- [Work task]: Determine how many lines in the entries below include "platforms". The reply should be that number and nothing else.

(Stored data entries)
:::

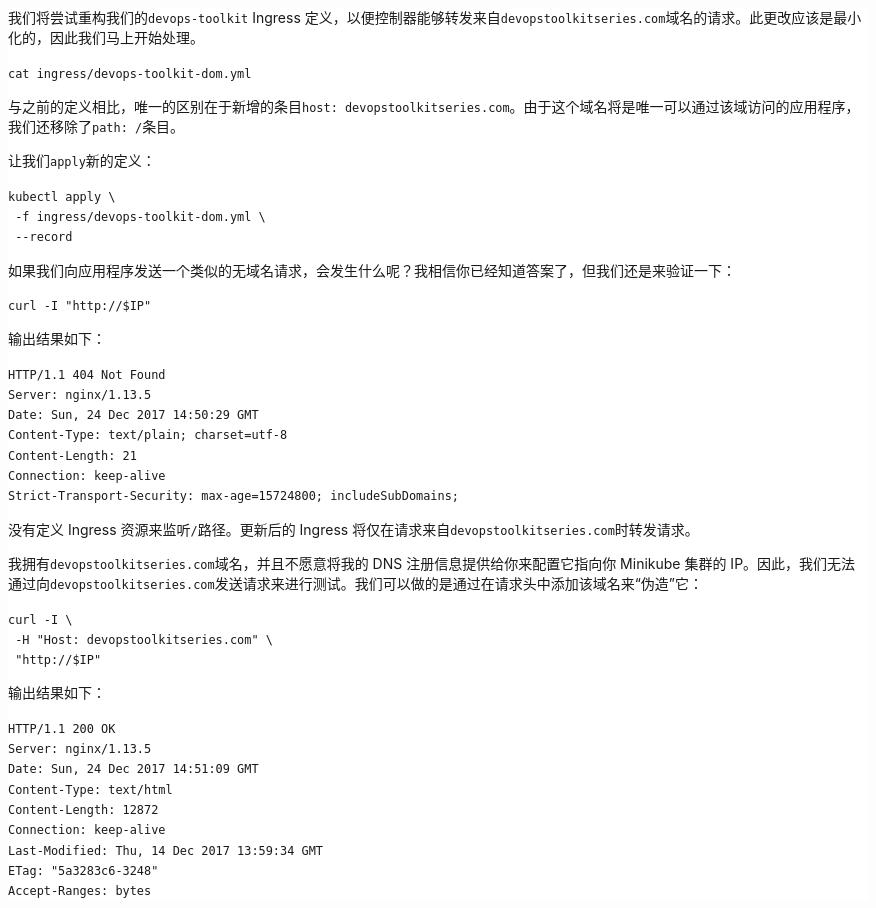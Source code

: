 我们将尝试重构我们的`devops-toolkit` Ingress 定义，以便控制器能够转发来自`devopstoolkitseries.com`域名的请求。此更改应该是最小化的，因此我们马上开始处理。

```
cat ingress/devops-toolkit-dom.yml  
```

与之前的定义相比，唯一的区别在于新增的条目`host: devopstoolkitseries.com`。由于这个域名将是唯一可以通过该域访问的应用程序，我们还移除了`path: /`条目。

让我们`apply`新的定义：

```
kubectl apply \
 -f ingress/devops-toolkit-dom.yml \
 --record  
```

如果我们向应用程序发送一个类似的无域名请求，会发生什么呢？我相信你已经知道答案了，但我们还是来验证一下：

```
curl -I "http://$IP"  
```

输出结果如下：

```
HTTP/1.1 404 Not Found
Server: nginx/1.13.5
Date: Sun, 24 Dec 2017 14:50:29 GMT
Content-Type: text/plain; charset=utf-8
Content-Length: 21
Connection: keep-alive
Strict-Transport-Security: max-age=15724800; includeSubDomains;  
```

没有定义 Ingress 资源来监听`/`路径。更新后的 Ingress 将仅在请求来自`devopstoolkitseries.com`时转发请求。

我拥有`devopstoolkitseries.com`域名，并且不愿意将我的 DNS 注册信息提供给你来配置它指向你 Minikube 集群的 IP。因此，我们无法通过向`devopstoolkitseries.com`发送请求来进行测试。我们可以做的是通过在请求头中添加该域名来“伪造”它：

```
curl -I \ 
 -H "Host: devopstoolkitseries.com" \
 "http://$IP"

```

输出结果如下：

```
HTTP/1.1 200 OK
Server: nginx/1.13.5
Date: Sun, 24 Dec 2017 14:51:09 GMT
Content-Type: text/html
Content-Length: 12872
Connection: keep-alive
Last-Modified: Thu, 14 Dec 2017 13:59:34 GMT
ETag: "5a3283c6-3248"
Accept-Ranges: bytes  
```
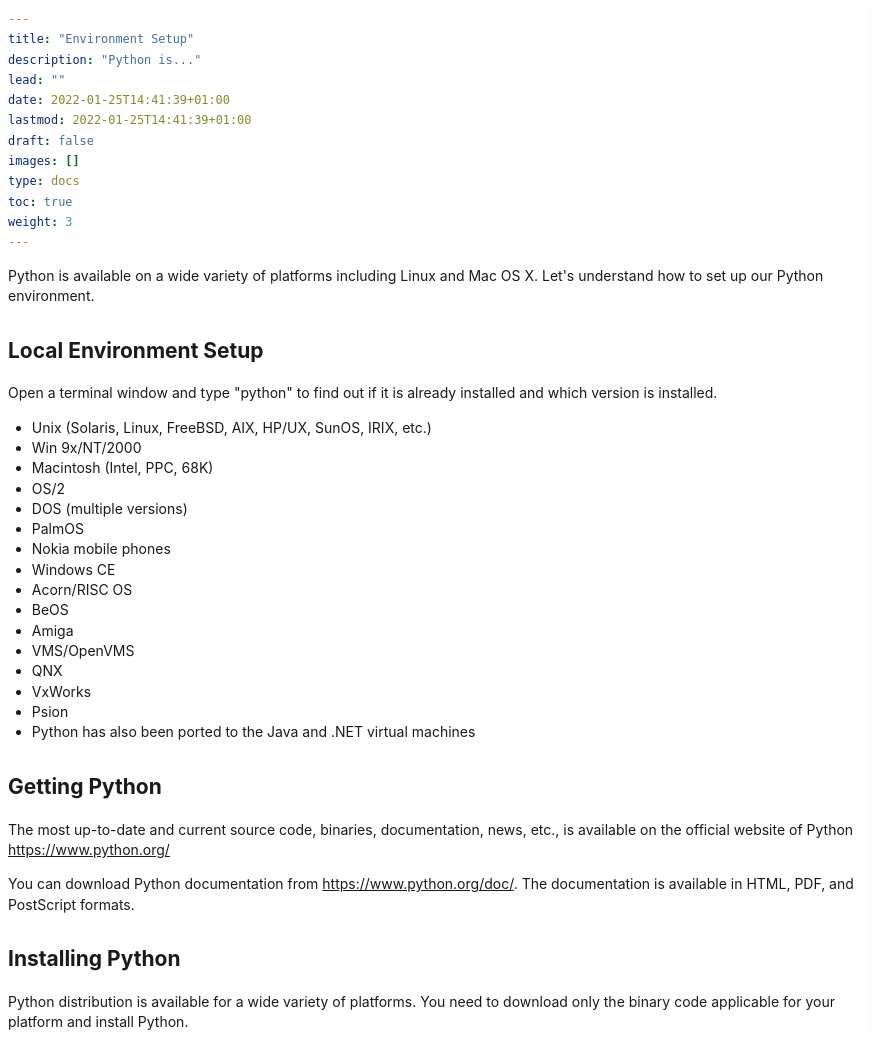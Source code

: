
 ```yaml
---
title: "Environment Setup"
description: "Python is..."
lead: ""
date: 2022-01-25T14:41:39+01:00
lastmod: 2022-01-25T14:41:39+01:00
draft: false
images: []
type: docs
toc: true
weight: 3
---
```




Python is available on a wide variety of platforms including Linux and Mac OS X. Let's understand how to set up our Python environment.

## Local Environment Setup

Open a terminal window and type "python" to find out if it is already installed and which version is installed.

- Unix (Solaris, Linux, FreeBSD, AIX, HP/UX, SunOS, IRIX, etc.)
- Win 9x/NT/2000
- Macintosh (Intel, PPC, 68K)
- OS/2
- DOS (multiple versions)
- PalmOS
- Nokia mobile phones
- Windows CE
- Acorn/RISC OS
- BeOS
- Amiga
- VMS/OpenVMS
- QNX
- VxWorks
- Psion
- Python has also been ported to the Java and .NET virtual machines

## Getting Python

The most up-to-date and current source code, binaries, documentation, news, etc., is available on the official website of Python https://www.python.org/

You can download Python documentation from https://www.python.org/doc/. The documentation is available in HTML, PDF, and PostScript formats.

## Installing Python

Python distribution is available for a wide variety of platforms. You need to download only the binary code applicable for your platform and install Python.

:::

- [Response]: 2